Otro maestro inolvidable de la carrera fue el “doctor”
Bulmaro Valdez Anaya. Entrecomillo el
título porque en realidad era QFB, egresado del Politécnico Nacional. Junto con él, como en la alfombra mágica de
Aladino, incursionábamos en un viaje fantástico para entender en tercera
dimensión los conceptos de la química orgánica.
Eran tiempos cuando en todo el planeta existían unos cuantos microscopios electrónicos. En clase con el
Doctor Bulmaro, desde la imaginación, viajábamos a entender cómo se formaban
las proteínas y cuál era el elemento químico indispensable para la vida
orgánica sobre el planeta. Hombre sabio
como pocos, de ahí nos llevaba a descubrir cómo es que hoy vemos estrellas que
murieron hace millones de años, y en qué consisten los agujeros negros.

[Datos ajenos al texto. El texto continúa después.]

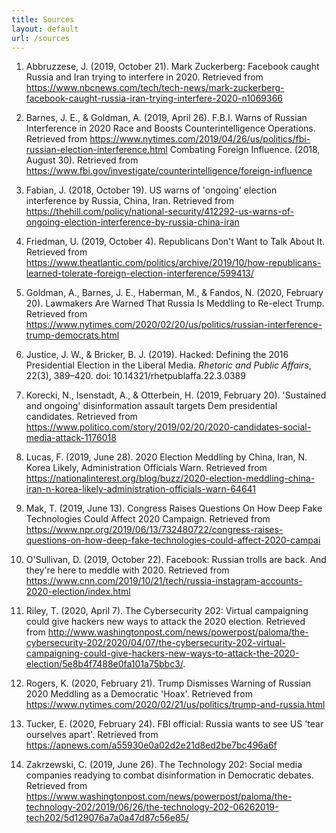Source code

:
```yaml
---
title: Sources
layout: default
url: /sources
---
```



1. Abbruzzese, J. (2019, October 21). Mark Zuckerberg: Facebook caught Russia and Iran trying to interfere in 2020. Retrieved from https://www.nbcnews.com/tech/tech-news/mark-zuckerberg-facebook-caught-russia-iran-trying-interfere-2020-n1069366

1. Barnes, J. E., & Goldman, A. (2019, April 26). F.B.I. Warns of Russian Interference in 2020 Race and Boosts Counterintelligence Operations. Retrieved from https://www.nytimes.com/2019/04/26/us/politics/fbi-russian-election-interference.html
Combating Foreign Influence. (2018, August 30). Retrieved from https://www.fbi.gov/investigate/counterintelligence/foreign-influence

1. Fabian, J. (2018, October 19). US warns of 'ongoing' election interference by Russia, China, Iran. Retrieved from https://thehill.com/policy/national-security/412292-us-warns-of-ongoing-election-interference-by-russia-china-iran

1. Friedman, U. (2019, October 4). Republicans Don't Want to Talk About It. Retrieved from https://www.theatlantic.com/politics/archive/2019/10/how-republicans-learned-tolerate-foreign-election-interference/599413/

1. Goldman, A., Barnes, J. E., Haberman, M., & Fandos, N. (2020, February 20). Lawmakers Are Warned That Russia Is Meddling to Re-elect Trump. Retrieved from https://www.nytimes.com/2020/02/20/us/politics/russian-interference-trump-democrats.html

1. Justice, J. W., & Bricker, B. J. (2019). Hacked: Defining the 2016 Presidential Election in the Liberal Media. *Rhetoric and Public Affairs*, 22(3), 389–420. doi: 10.14321/rhetpublaffa.22.3.0389

1. Korecki, N., Isenstadt, A., & Otterbein, H. (2019, February 20). 'Sustained and ongoing' disinformation assault targets Dem presidential candidates. Retrieved from https://www.politico.com/story/2019/02/20/2020-candidates-social-media-attack-1176018

1. Lucas, F. (2019, June 28). 2020 Election Meddling by China, Iran, N. Korea Likely, Administration Officials Warn. Retrieved from https://nationalinterest.org/blog/buzz/2020-election-meddling-china-iran-n-korea-likely-administration-officials-warn-64641

1. Mak, T. (2019, June 13). Congress Raises Questions On How Deep Fake Technologies Could Affect 2020 Campaign. Retrieved from https://www.npr.org/2019/06/13/732480722/congress-raises-questions-on-how-deep-fake-technologies-could-affect-2020-campai

1. O'Sullivan, D. (2019, October 22). Facebook: Russian trolls are back. And they're here to meddle with 2020. Retrieved from https://www.cnn.com/2019/10/21/tech/russia-instagram-accounts-2020-election/index.html

1. Riley, T. (2020, April 7). The Cybersecurity 202: Virtual campaigning could give hackers new ways to attack the 2020 election. Retrieved from http://www.washingtonpost.com/news/powerpost/paloma/the-cybersecurity-202/2020/04/07/the-cybersecurity-202-virtual-campaigning-could-give-hackers-new-ways-to-attack-the-2020-election/5e8b4f7488e0fa101a75bbc3/.

1. Rogers, K. (2020, February 21). Trump Dismisses Warning of Russian 2020 Meddling as a Democratic 'Hoax'. Retrieved from https://www.nytimes.com/2020/02/21/us/politics/trump-and-russia.html

1. Tucker, E. (2020, February 24). FBI official: Russia wants to see US 'tear ourselves apart'. Retrieved from https://apnews.com/a55930e0a02d2e21d8ed2be7bc496a6f

1. Zakrzewski, C. (2019, June 26). The Technology 202: Social media companies readying to combat disinformation in Democratic debates. Retrieved from https://www.washingtonpost.com/news/powerpost/paloma/the-technology-202/2019/06/26/the-technology-202-06262019-tech202/5d129076a7a0a47d87c56e85/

Aprendimos qué es el efecto Doppler, de manera que cada vez que escucho pasar
un tren me concentro en el cambio de sonido que se produce cuando viene y cuando ha pasado. En ese momento no puedo dejar de recordar a
mi amado maestro, que desde alguna ventana del cielo ha de asomarse sonriente.
Grandes maestros de aquellos tiempos. Grandes maestros los de ahora en las tres
facultades de la UAdeC. Profesionales
que sacrifican tiempo de consulta o de cirugía para venir a enseñarnos a
pensar, para acompañarnos en nuestros primeros procedimientos quirúrgicos
efectuados en perros anestesiados con éter, práctica de la cual podría rescatar
un puñado de historias, algunas divertidas y otras muy trágicas. Todas ellas nos fueron enseñando, aparte de
la técnica anestésica o quirúrgica, a sentir confianza en nuestro actuar frente
al paciente.
De mi muy querido maestro, no pocas veces controversial en
aulas y pasillos, Doctor Carlos Ramírez Valdés, aprendí que para diagnosticar y
tratar un paciente hay que remitirse a la fisiopatología. Asomarse a la intimidad celular, ver qué
sucede a nivel microscópico, y de manera lógica irán apareciendo en nuestra
mente signos y síntomas, y una ruta crítica para su manejo.
Las experiencias personales aquí relatadas, multiplicadas
por el número de catedráticos que me enseñaron medicina. Y ese total multiplicado por el número de
egresados en cada generación, y nuevamente por el número de generaciones formadas
en estos 64 años. Un cúmulo incalculable de amor a la humanidad que crece con
el tiempo. No cabría en mil cuartillas. ¡Felicidades a ese universo de mentes y
corazones que han hecho de la medicina una misión sagrada!